What you need to do
The answer must be every line from the entries below that includes "management".
*** Opening of Given information ***
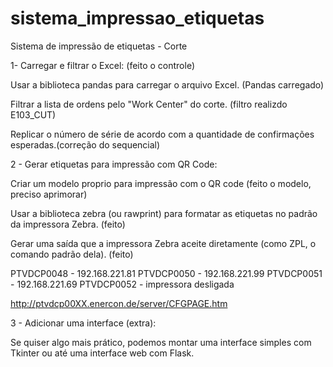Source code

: # sistema_impressao_etiquetas
 Sistema de impressão de etiquetas - Corte

1- Carregar e filtrar o Excel: (feito o controle)

Usar a biblioteca pandas para carregar o arquivo Excel. (Pandas carregado)

Filtrar a lista de ordens pelo "Work Center" do corte. (filtro realizdo E103_CUT)

Replicar o número de série de acordo com a quantidade de confirmações esperadas.(correção do sequencial)

2 - Gerar etiquetas para impressão com QR Code:

Criar um modelo proprio para impressão com o QR code (feito o modelo, preciso aprimorar)

Usar a biblioteca zebra (ou rawprint) para formatar as etiquetas no padrão da impressora Zebra. (feito)

Gerar uma saída que a impressora Zebra aceite diretamente (como ZPL, o comando padrão dela). (feito)

PTVDCP0048 - 192.168.221.81
PTVDCP0050 - 192.168.221.99
PTVDCP0051 - 192.168.221.69
PTVDCP0052 - impressora desligada

http://ptvdcp00XX.enercon.de/server/CFGPAGE.htm


3 - Adicionar uma interface (extra):

Se quiser algo mais prático, podemos montar uma interface simples com Tkinter ou até uma interface web com Flask.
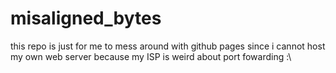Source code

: # misaligned_bytes

this repo is just for me to mess around with github pages since i cannot host my own web server because my ISP is weird about port fowarding :\
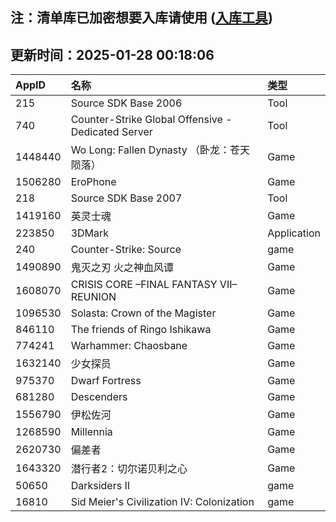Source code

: ## 注：清单库已加密想要入库请使用 ([入库工具](https://github.com/BlankTMing/ManifestAutoUpdate/releases))

## 更新时间：2025-01-28 00:18:06
| AppID | 名称 | 类型  |
| :-------------------- | :----------------------------- | :----------- |
| 215 | Source SDK Base 2006| Tool |
| 740 | Counter-Strike Global Offensive - Dedicated Server| Tool |
| 1448440 | Wo Long: Fallen Dynasty （卧龙：苍天陨落）| Game |
| 1506280 | EroPhone| Game |
| 218 | Source SDK Base 2007| Tool |
| 1419160 | 英灵士魂| Game |
| 223850 | 3DMark| Application |
| 240 | Counter-Strike: Source| game |
| 1490890 | 鬼灭之刃 火之神血风谭| Game |
| 1608070 | CRISIS CORE –FINAL FANTASY VII– REUNION| Game |
| 1096530 | Solasta: Crown of the Magister| Game |
| 846110 | The friends of Ringo Ishikawa| Game |
| 774241 | Warhammer: Chaosbane| Game |
| 1632140 | 少女探员| Game |
| 975370 | Dwarf Fortress| Game |
| 681280 | Descenders| Game |
| 1556790 | 伊松佐河| Game |
| 1268590 | Millennia| Game |
| 2620730 | 偏差者| Game |
| 1643320 | 潜行者2：切尔诺贝利之心| Game |
| 50650 | Darksiders II| game |
| 16810 | Sid Meier's Civilization IV: Colonization| game |
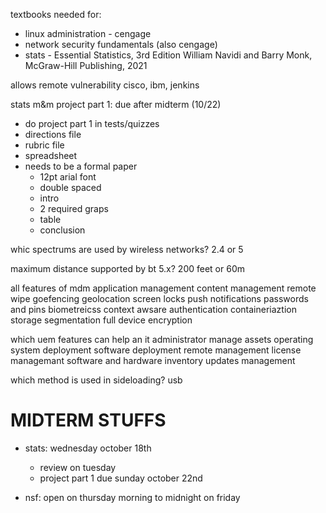 textbooks needed for:
- linux administration - cengage
- network security fundamentals (also cengage)
- stats - Essential Statistics, 3rd Edition William Navidi and Barry Monk, McGraw-Hill Publishing, 2021

allows
remote
vulnerability
cisco, ibm, jenkins

stats m&m project part 1: due after midterm (10/22)
- do project part 1 in tests/quizzes
- directions file
- rubric file
- spreadsheet
- needs to be a formal paper
  - 12pt arial font
  - double spaced
  - intro
  - 2 required graps
  - table
  - conclusion


whic spectrums are used by wireless networks?
2.4 or 5

maximum distance supported by bt 5.x?
200 feet or 60m

all features of mdm
application management
content management
remote wipe
goefencing
geolocation
screen locks
push notifications
passwords and pins
biometreicss
context awsare authentication
containeriaztion
storage segmentation
full device encryption


which uem features can help an it administrator manage assets
operating system deployment
software deployment
remote management
license managemant
software and hardware inventory
updates management

which method is used in sideloading?
usb


# MIDTERM STUFFS
- stats: wednesday october 18th
  - review on tuesday
  - project part 1 due sunday october 22nd

- nsf: open on thursday morning to midnight on friday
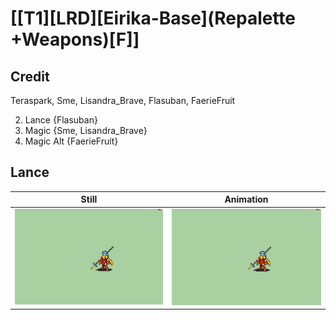 # [\[T1\]\[LRD\]\[Eirika-Base\]\(Repalette +Weapons\)\[F\]]

## Credit

Teraspark, Sme, Lisandra_Brave, Flasuban, FaerieFruit

2. Lance {Flasuban}
6. Magic {Sme, Lisandra_Brave}
6. Magic Alt {FaerieFruit}
	
## Lance

| Still | Animation |
| :---: | :-------: |
| ![Lance still](./Lance_000.png) | ![Lance animation](./Lance.gif) |

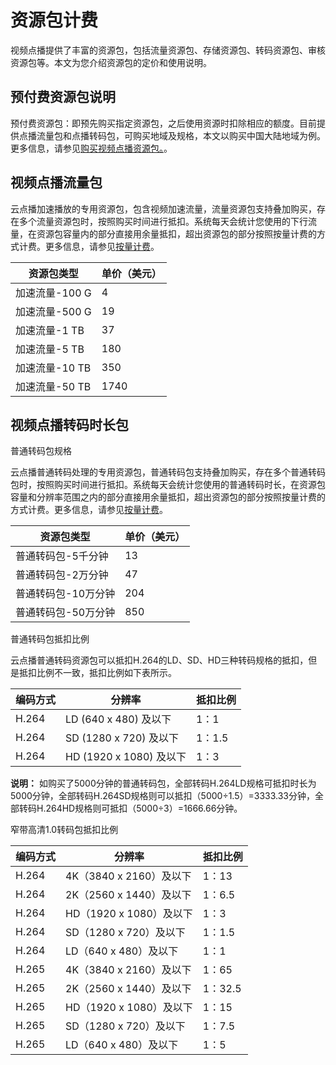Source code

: # 资源包计费

视频点播提供了丰富的资源包，包括流量资源包、存储资源包、转码资源包、审核资源包等。本文为您介绍资源包的定价和使用说明。

## 预付费资源包说明

预付费资源包：即预先购买指定资源包，之后使用资源时扣除相应的额度。目前提供点播流量包和点播转码包，可购买地域及规格，本文以购买中国大陆地域为例。更多信息，请参见[购买视频点播资源包。](https://common-buy-intl.alibabacloud.com/?spm=a3c0i.16119627.2449534240.4.68a3375ds2b0Ta&commodityCode=vod_flow_bag_intl#/buy)。

## 视频点播流量包

云点播加速播放的专用资源包，包含视频加速流量，流量资源包支持叠加购买，存在多个流量资源包时，按照购买时间进行抵扣。系统每天会统计您使用的下行流量，在资源包容量内的部分直接用余量抵扣，超出资源包的部分按照按量计费的方式计费。更多信息，请参见[按量计费](/intl.zh-CN/产品定价/计费概述/按量计费.md)。

|资源包类型|单价（美元）|
|-----|------|
|加速流量-100 G|4|
|加速流量-500 G|19|
|加速流量-1 TB|37|
|加速流量-5 TB|180|
|加速流量-10 TB|350|
|加速流量-50 TB|1740|

## 视频点播转码时长包

普通转码包规格

云点播普通转码处理的专用资源包，普通转码包支持叠加购买，存在多个普通转码包时，按照购买时间进行抵扣。系统每天会统计您使用的普通转码时长，在资源包容量和分辨率范围之内的部分直接用余量抵扣，超出资源包的部分按照按量计费的方式计费。更多信息，请参见[按量计费](/intl.zh-CN/产品定价/计费概述/按量计费.md)。

|资源包类型|单价（美元）|
|-----|------|
|普通转码包-5千分钟|13|
|普通转码包-2万分钟|47|
|普通转码包-10万分钟|204|
|普通转码包-50万分钟|850|

普通转码包抵扣比例

云点播普通转码资源包可以抵扣H.264的LD、SD、HD三种转码规格的抵扣，但是抵扣比例不一致，抵扣比例如下表所示。

|编码方式|分辨率|抵扣比例|
|----|---|----|
|H.264|LD \(640 x 480\) 及以下|1：1|
|H.264|SD \(1280 x 720\) 及以下|1：1.5|
|H.264|HD \(1920 x 1080\) 及以下|1：3|

**说明：** 如购买了5000分钟的普通转码包，全部转码H.264LD规格可抵扣时长为5000分钟，全部转码H.264SD规格则可以抵扣（5000÷1.5）=3333.33分钟，全部转码H.264HD规格则可抵扣（5000÷3）=1666.66分钟。

窄带高清1.0转码包抵扣比例

|编码方式|分辨率|抵扣比例|
|----|---|----|
|H.264|4K（3840 x 2160）及以下|1：13|
|H.264|2K（2560 x 1440）及以下|1：6.5|
|H.264|HD（1920 x 1080）及以下|1：3|
|H.264|SD（1280 x 720）及以下|1：1.5|
|H.264|LD（640 x 480）及以下|1：1|
|H.265|4K（3840 x 2160）及以下|1：65|
|H.265|2K（2560 x 1440）及以下|1：32.5|
|H.265|HD（1920 x 1080）及以下|1：15|
|H.265|SD（1280 x 720）及以下|1：7.5|
|H.265|LD（640 x 480）及以下|1：5|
*** Close of Given information ***
Solution below
application management
content management
remote management
updates management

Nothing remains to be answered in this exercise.